How Vagal Tone Helps Menopausal symtoms
Interesting research on how Vagal Tone helps Ease Menopausal symptoms through yoga breathing...
'The vagus nerve is the longest cranial nerve, meandering from brain to the colon, and the main component of the parasympathetic nervous system.
Vagal tone and improved perimenopausal wellbeing through yoga breathing
Diaphragmatic breathing or ‘slow abdominal breathing’ has been shown to:
• tap into the ability of the vagus nerve to combat the cortisol-producing stress
response of fight-or-flight. Cortisol is linked to vaso-motor processes. Vasomotor symptoms (VMS; eg, hot flashes and night sweats) are the primary symptoms of menopause. VMS affect more than 80% of women in menopause and are the menopause symptoms for which most women seek treatment (Cramer et al 2012)
• improve heart rate variability (HRV), which is the measurement of variations within beat-to-beat intervals (Wang et al 2010, Hamasaki 2020). High blood pressure and irregular heartbeat patterns are a common symptom during menopause and postmenopause years. Respiratory sinus arrhythmia also can reflect aspects of autonomic function. It is controlled entirely by the vagus nerve, since vagus nerve outputs to the sinoatrial node primarily occur only during exhalation. Greater vagus nerve traffic will therefore produce greater amplitudes of RSA, so that many scientists equate RSA with “cardiac vagal tone,” or parasympathetic influence on the heart. Longer exhalations and slower respiration are thought to increase RSA amplitude.

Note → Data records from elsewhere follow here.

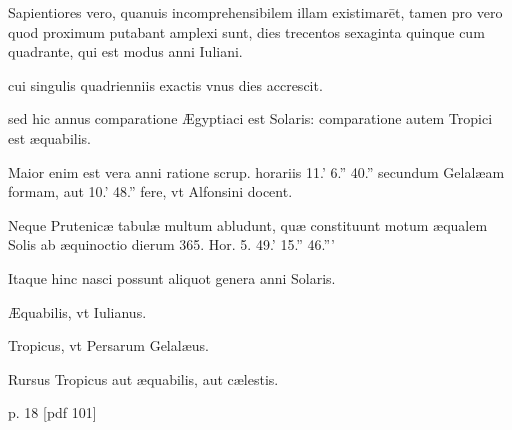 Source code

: \begin{parnumbers}
Sapientiores vero,
quanuis incomprehensibilem illam existimarēt, tamen pro vero quod
proximum putabant amplexi sunt, dies trecentos sexaginta quinque
cum quadrante, qui est modus anni Iuliani.

cui singulis quadrienniis
exactis vnus dies accrescit.

sed hic annus comparatione Ægyptiaci
est Solaris: comparatione autem Tropici est æquabilis.

Maior
enim est vera anni ratione scrup. horariis 11.' 6.'' 40.'' secundum
Gelalæam formam, aut 10.' 48.'' fere, vt Alfonsini docent.

Neque
Prutenicæ tabulæ multum abludunt, quæ constituunt motum
æqualem Solis ab æquinoctio dierum 365. Hor. 5. 49.' 15.'' 46.'''

Itaque hinc nasci possunt aliquot genera anni Solaris.

Æquabilis,
vt Iulianus.

Tropicus, vt Persarum Gelalæus.

Rursus Tropicus
aut æquabilis, aut cælestis.

\end{parnumbers}
\clearpage
p. 18 [pdf 101]
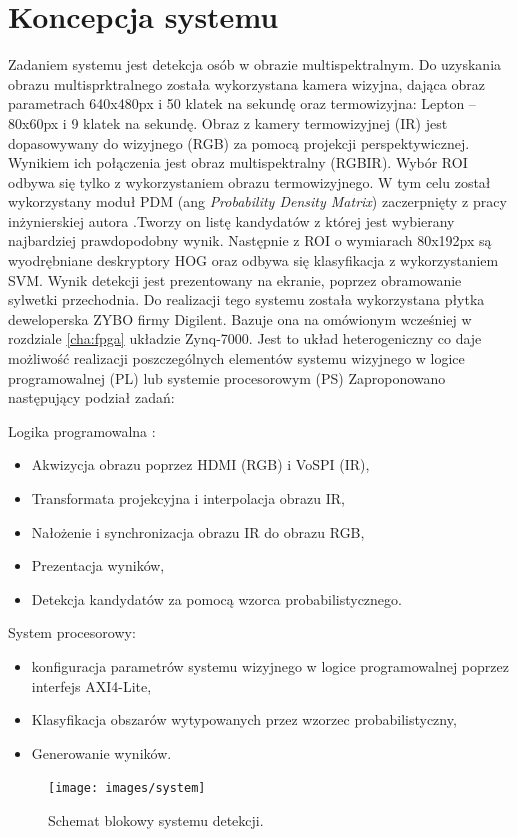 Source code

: \section{Koncepcja systemu}
Zadaniem systemu jest detekcja osób w obrazie multispektralnym. Do uzyskania obrazu multisprktralnego została wykorzystana kamera wizyjna, dająca obraz parametrach 640x480px i 50 klatek na sekundę oraz termowizyjna: Lepton – 80x60px i 9 klatek na sekundę. Obraz z kamery termowizyjnej (IR) jest dopasowywany do wizyjnego (RGB) za pomocą projekcji perspektywicznej. Wynikiem ich połączenia jest obraz multispektralny (RGBIR). Wybór ROI odbywa się tylko z wykorzystaniem obrazu termowizyjnego. W tym celu został wykorzystany moduł PDM (ang \textit{Probability Density Matrix}) zaczerpnięty z pracy inżynierskiej autora \cite{kankaing}.Tworzy on listę kandydatów z której jest wybierany najbardziej prawdopodobny wynik. Następnie z ROI o wymiarach 80x192px są wyodrębniane deskryptory HOG oraz odbywa się klasyfikacja z wykorzystaniem SVM. Wynik detekcji jest prezentowany na ekranie, poprzez obramowanie sylwetki przechodnia.
Do realizacji tego systemu została wykorzystana płytka deweloperska ZYBO firmy Digilent. Bazuje ona na omówionym wcześniej w rozdziale \ref{cha:fpga} układzie Zynq-7000. Jest to układ heterogeniczny co daje możliwość realizacji poszczególnych elementów systemu wizyjnego w logice programowalnej (PL) lub systemie procesorowym (PS) 
Zaproponowano następujący podział zadań:

Logika programowalna :
\begin{itemize}
\item Akwizycja obrazu poprzez HDMI (RGB) i VoSPI (IR),
\item Transformata projekcyjna i interpolacja obrazu IR,
\item Nałożenie i synchronizacja obrazu IR do obrazu RGB,
\item Prezentacja wyników,
\item Detekcja kandydatów za pomocą wzorca probabilistycznego.
\end{itemize}
System procesorowy:
\begin{itemize}
\item konfiguracja parametrów systemu wizyjnego w logice programowalnej poprzez interfejs AXI4-Lite,
\item Klasyfikacja obszarów wytypowanych przez wzorzec probabilistyczny,
\item Generowanie wyników.
\end{itemize}
\begin{figure}[h]
    \centering
    \texttt{[image: images/system]}
    \caption{Schemat blokowy systemu detekcji.}
    \label{fig:systemwizyjny}
\end{figure}

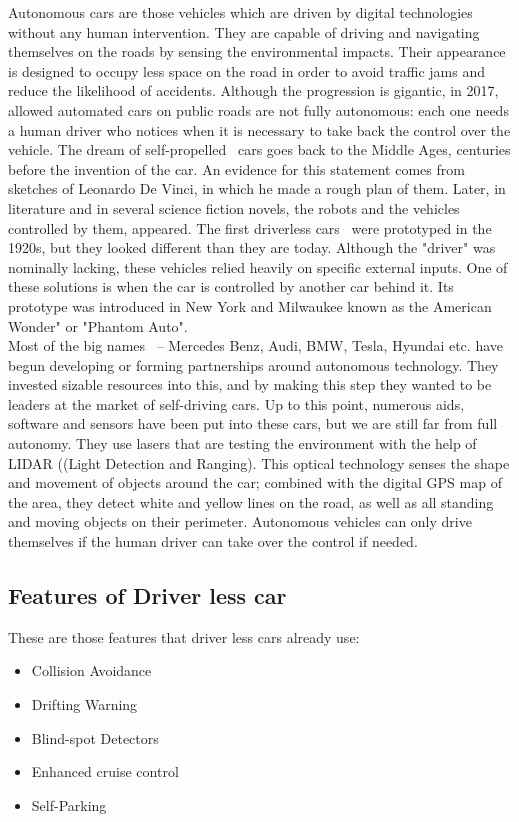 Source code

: Autonomous cars are those vehicles which are driven by digital technologies without any human intervention. They are  capable  of  driving  and navigating  themselves  on  the roads  by  sensing  the  environmental  impacts.  Their appearance is designed to occupy less space on the road in order  to  avoid  traffic  jams  and  reduce  the  likelihood  of accidents.  Although the  progression  is  gigantic, in  2017, allowed  automated  cars  on  public  roads  are  not  fully autonomous: each  one needs  a human driver who notices when  it  is  necessary  to  take  back  the  control  over  the vehicle. The dream of self-propelled~\cite{szikora2017self} cars goes back to the Middle Ages, centuries before the invention of the car. An evidence for  this  statement  comes  from  sketches  of  Leonardo  De Vinci, in which he  made a  rough plan  of them.  Later,  in literature and  in several science  fiction  novels,  the robots and the vehicles controlled by them, appeared. The first driverless cars~\cite{basu2019driverless}  were prototyped in the 1920s, but they  looked  different  than  they  are  today.  Although  the  "driver"  was  nominally  lacking,  these  vehicles  relied heavily on specific external inputs. One  of  these  solutions  is  when  the  car  is  controlled  by another car behind  it.  Its prototype  was introduced  in New  York  and  Milwaukee  known  as the  American Wonder" or "Phantom Auto".\\

Most of the big names~\cite{howley2012race}  – Mercedes Benz, Audi,  BMW, Tesla,  Hyundai etc. have begun  developing or  forming partnerships around  autonomous technology. They invested  sizable resources into this, and  by making this  step they wanted to be leaders at the market of self-driving cars. Up to  this point,  numerous aids,  software and  sensors have  been put  into these cars, but we are still  far from  full autonomy.  They use lasers that are testing the environment with the help of LIDAR ((Light Detection and Ranging). This optical technology senses the shape and movement of objects around the car; combined with the digital GPS map of the area, they detect white and yellow lines on the road, as well as all standing and moving objects on their perimeter.  
Autonomous vehicles can only drive themselves if the human driver can take over the control if needed. 

\subsection{Features of Driver less car}
These are those features that driver less cars already use: 
\begin{itemize}
	\item Collision Avoidance 
	\item Drifting Warning
	\item Blind-spot Detectors 
	\item Enhanced cruise control 
	\item Self-Parking 
\end{itemize}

• Respiratory rhythms affect the central nervous system, both directly and indirectly (see Bordoni et al, 2018)
• The vagal system interacts closely with the inflammatory system. The pioneering research of Russian scientist Vaschillo showed that HRV biofeedback restores autonomic function that is suppressed when people are exposed experimentally to inflammatory cytokines: the autonomic effects of inflammation are modulated, producing resilience (cited in Lehrer et al, 2010)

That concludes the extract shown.